My recent post on “Should you do a higher degree” has got me reminiscing about my time in the lab. From a surgeon’s point of view it is not as exciting as our usual day, it’s lonely at times, deathly boring and ultimately not what we want to do. So here is my guide to what sucked about science from a medics point of view.
1. Your project is probably going to be shit
I did not discover a new treatment for colon cancer or a new test for breast cancer. I did not end up with a fabulous publication in the British Journal of Surgery or Gut. My expectations were that I would contribute something great to the world of science which was insanely naive, but that’s what I was when I embarked on this project.
2. Bitches with an attitude
I worked with some really nippy cows, I mean really nippy. The idea that scientists are failed doctors is an erroneous one, they are not like us, they are genuinely interested in the signalling pathways of the cell cycle. We are just there to tick a box, find a protein and get back to our real work. You have to throw yourself into science world, do what they advise, dress like they dress and never, ever, refer to yourself as Doctor if you are there as a research fellow. I had one particularly nasty woman in my lab who let me waste nearly an entire day trying to find a chemical called “MilliQ H20″….it’s filtered water.
3. Coffee breaks.
The scientists work funny hours. They come in about 9am (we start at 7.30am) and have a coffee, followed by an official coffee break at 10.30. Followed by lunch at 1pm, coffee at 3pm and they leave about 7pm. All that coffee! All those breaks! Just get on with it and leave at 4pm!!! This is not how science is conducted. There is probably an etiquette regarding how this is paid for and supplied, which you will fall foul of, so bring your own coffee mug and don’t touch any of theirs.
4. All those meetings
They like having meetings a lot.
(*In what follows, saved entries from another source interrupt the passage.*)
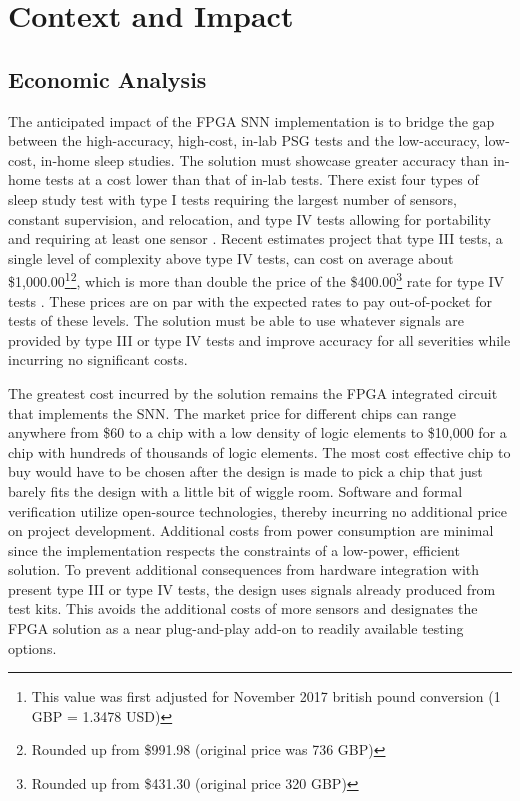 \documentclass[12pt,titlepage]{article}
\begin{document}
\section{Context and Impact}
\subsection{Economic Analysis}
The anticipated impact of the FPGA SNN implementation is to bridge the gap between the high-accuracy, high-cost, in-lab PSG tests and the
low-accuracy, low-cost, in-home sleep studies. The solution must showcase greater accuracy than in-home tests at a cost lower than that of
in-lab tests. There exist four types of sleep study test with type I tests requiring the largest number of sensors, constant supervision,
and relocation, and type IV tests allowing for portability and requiring at least one sensor \cite{elsevier}. Recent estimates project that
type III tests, a single level of complexity above type IV tests, can cost on average about \$1,000.00\footnote[1]{This value was first
adjusted for November 2017 british pound conversion (1 GBP = 1.3478 USD)}\footnote{Rounded up from \$991.98 (original price was 736 GBP)},
which is more than double the price of the \$400.00\footnotemark[1]\footnote{Rounded up from \$431.30 (original price 320 GBP)} rate for
type IV tests \cite{chai}. These prices are on par with the expected rates to pay out-of-pocket for tests of these
levels. The solution must be able to use whatever signals are provided by type III or type IV tests and improve accuracy for all severities
while incurring no significant costs. 

The greatest cost incurred by the solution remains the FPGA integrated circuit that implements the SNN. The market price for different
chips can range anywhere from \$60 to a chip with a low density of logic elements to \$10,000 for a chip with hundreds of thousands of
logic elements. The most cost effective chip to buy would have to be chosen after the design is made to pick a chip that just barely fits
the design with a little bit of wiggle room. Software and formal verification utilize open-source technologies, thereby incurring no
additional price on project development. Additional costs from power consumption are minimal since the implementation respects the
constraints of a low-power, efficient solution. To prevent additional consequences from hardware integration with present type III or
type IV tests, the design uses signals already produced from test kits. This avoids the additional costs of more sensors and designates
the FPGA solution as a near plug-and-play add-on to readily available testing options.
\end{document}
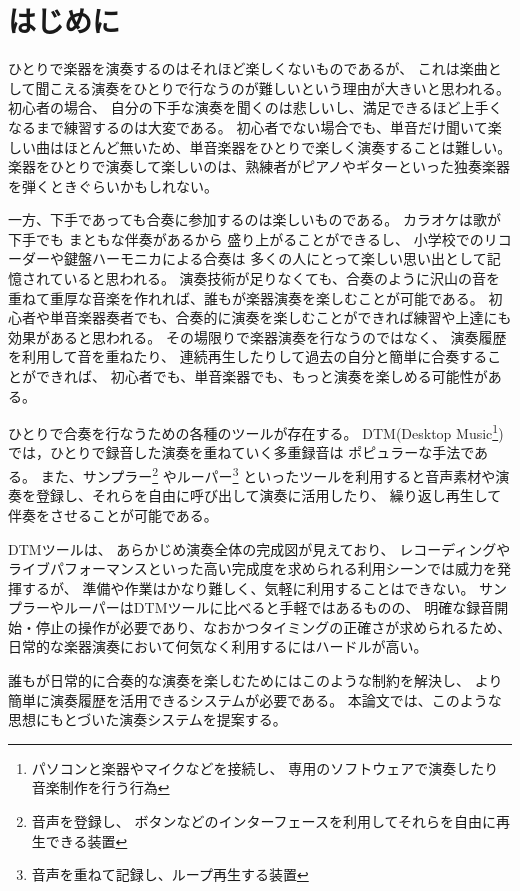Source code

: %
%
\section{はじめに}
\label{sec:start}

ひとりで楽器を演奏するのはそれほど楽しくないものであるが、
これは楽曲として聞こえる演奏をひとりで行なうのが難しいという理由が大きいと思われる。
%
初心者の場合、 自分の下手な演奏を聞くのは悲しいし、満足できるほど上手くなるまで練習するのは大変である。
初心者でない場合でも、単音だけ聞いて楽しい曲はほとんど無いため、単音楽器をひとりで楽しく演奏することは難しい。
楽器をひとりで演奏して楽しいのは、熟練者がピアノやギターといった独奏楽器を弾くときぐらいかもしれない。

一方、下手であっても合奏に参加するのは楽しいものである。
カラオケは歌が下手でも
まともな伴奏があるから
盛り上がることができるし、
小学校でのリコーダーや鍵盤ハーモニカによる合奏は
多くの人にとって楽しい思い出として記憶されていると思われる。
演奏技術が足りなくても、合奏のように沢山の音を重ねて重厚な音楽を作れれば、誰もが楽器演奏を楽しむことが可能である。
初心者や単音楽器奏者でも、合奏的に演奏を楽しむことができれば練習や上達にも効果があると思われる。
%
その場限りで楽器演奏を行なうのではなく、
演奏履歴を利用して音を重ねたり、
連続再生したりして過去の自分と簡単に合奏することができれば、
初心者でも、単音楽器でも、もっと演奏を楽しめる可能性がある。

ひとりで合奏を行なうための各種のツールが存在する。
%
DTM(Desktop Music\footnote{パソコンと楽器やマイクなどを接続し、
    専用のソフトウェアで演奏したり音楽制作を行う行為})
では，ひとりで録音した演奏を重ねていく多重録音は
ポピュラーな手法である\cite{jacob}\cite{resound}。
%
%
また、サンプラー\footnote{音声を登録し、
    ボタンなどのインターフェースを利用してそれらを自由に再生できる装置}
やルーパー\footnote{音声を重ねて記録し、ループ再生する装置}
といったツールを利用すると音声素材や演奏を登録し、それらを自由に呼び出して演奏に活用したり、
繰り返し再生して伴奏をさせることが可能である。

DTMツールは、
あらかじめ演奏全体の完成図が見えており、
レコーディングやライブパフォーマンスといった高い完成度を求められる利用シーンでは威力を発揮するが、
準備や作業はかなり難しく、気軽に利用することはできない。
%
サンプラーやルーパーはDTMツールに比べると手軽ではあるものの、
明確な録音開始・停止の操作が必要であり、なおかつタイミングの正確さが求められるため、
日常的な楽器演奏において何気なく利用するにはハードルが高い。

誰もが日常的に合奏的な演奏を楽しむためにはこのような制約を解決し、
より簡単に演奏履歴を活用できるシステムが必要である。
本論文では、このような思想にもとづいた演奏システム{\system}を提案する。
They like to schedule them well in advance and ensure that they are well organised for them. This necessitates more meetings about the meeting. They don’t like to meet for more than an hour, so they will reconvene at another meeting rather than keep going. I do operations that take 10 hours sometimes and we don’t have a break, don’t mention this sort of thing to them.
5. Departmental presentations
Tedious. Your own research is at least moderately interesting to you, sadly you will be expected to attend weekly departmental lab meetings to listen to other people’s research; this is boring, unnerving (their stuff will look much better than yours), exposes your utter lack of science knowledge (what is SDS lysis?) it is just another coffee break excuse and there isn’t even a free lunch from a drug or device company.
This is painful, it takes ages. You must grasp the thesis with two hands and sit dow every day for several hours to write. It cannot, for example, live in your dining room hidden behind your piano. Thesis_final_Sept2004.doc is the wrong time to return to clinical work, I can assure you from personal experience that you will not be finished 6 weeks after you return to clinical practice regardless of the optimistic name of your current draft. It is finished when it is submitted. You can do the corrections from clinical work in 6 weeks no problem at all.
7. The unexpected set backs
I was going to do x,y and z within 6 months, but that turned out not to be the case. Be prepared for setbacks, disasters, things not working, colleagues not doing what they said, equipment not working etc.
8. It can be lonely
My experiments took ages to run, it involved me in a lonely, contaminated specimen evacuator hood for hours with nobody to talk to. You can’t listen to the radio or music because you are constantly counting and checking. It is dull; it strengthens your character though I am sure. I also missed patients, my colleagues, the nurses and the comfort of doing my job well.
9. The pay cut
I had no Mr KBW or children when i did my research, still it was a shock going from an old fashioned “Band 3” (an illegal rota and thus paid at basic salary plus 100%) job to basic pay. It was made more difficult because I had all those weekends off that I had previously been working and so had more time to spend less money.
10. The lack of a daily sense of achievement
In a job where we maybe fix someone or something on a more than daily basis, we are quite focused on goals and driven by the rewards and gratification that looking after a ward of people can bring. In science this daily sense of achievement is not there and even after 6 or 12 months it can be hard to see what you have achieved. Set small goals and reassess your progress frequently.
It isn’t all bad though, there were lots of things I did like about research too, the travel, my supervisor, no weekends and nights, the control over how I would organise my day (unimaginable to most surgical trainees), the joys of academic study. I would have no hesitancy in recommending it you wholeheartedly, if you remember my top tips above.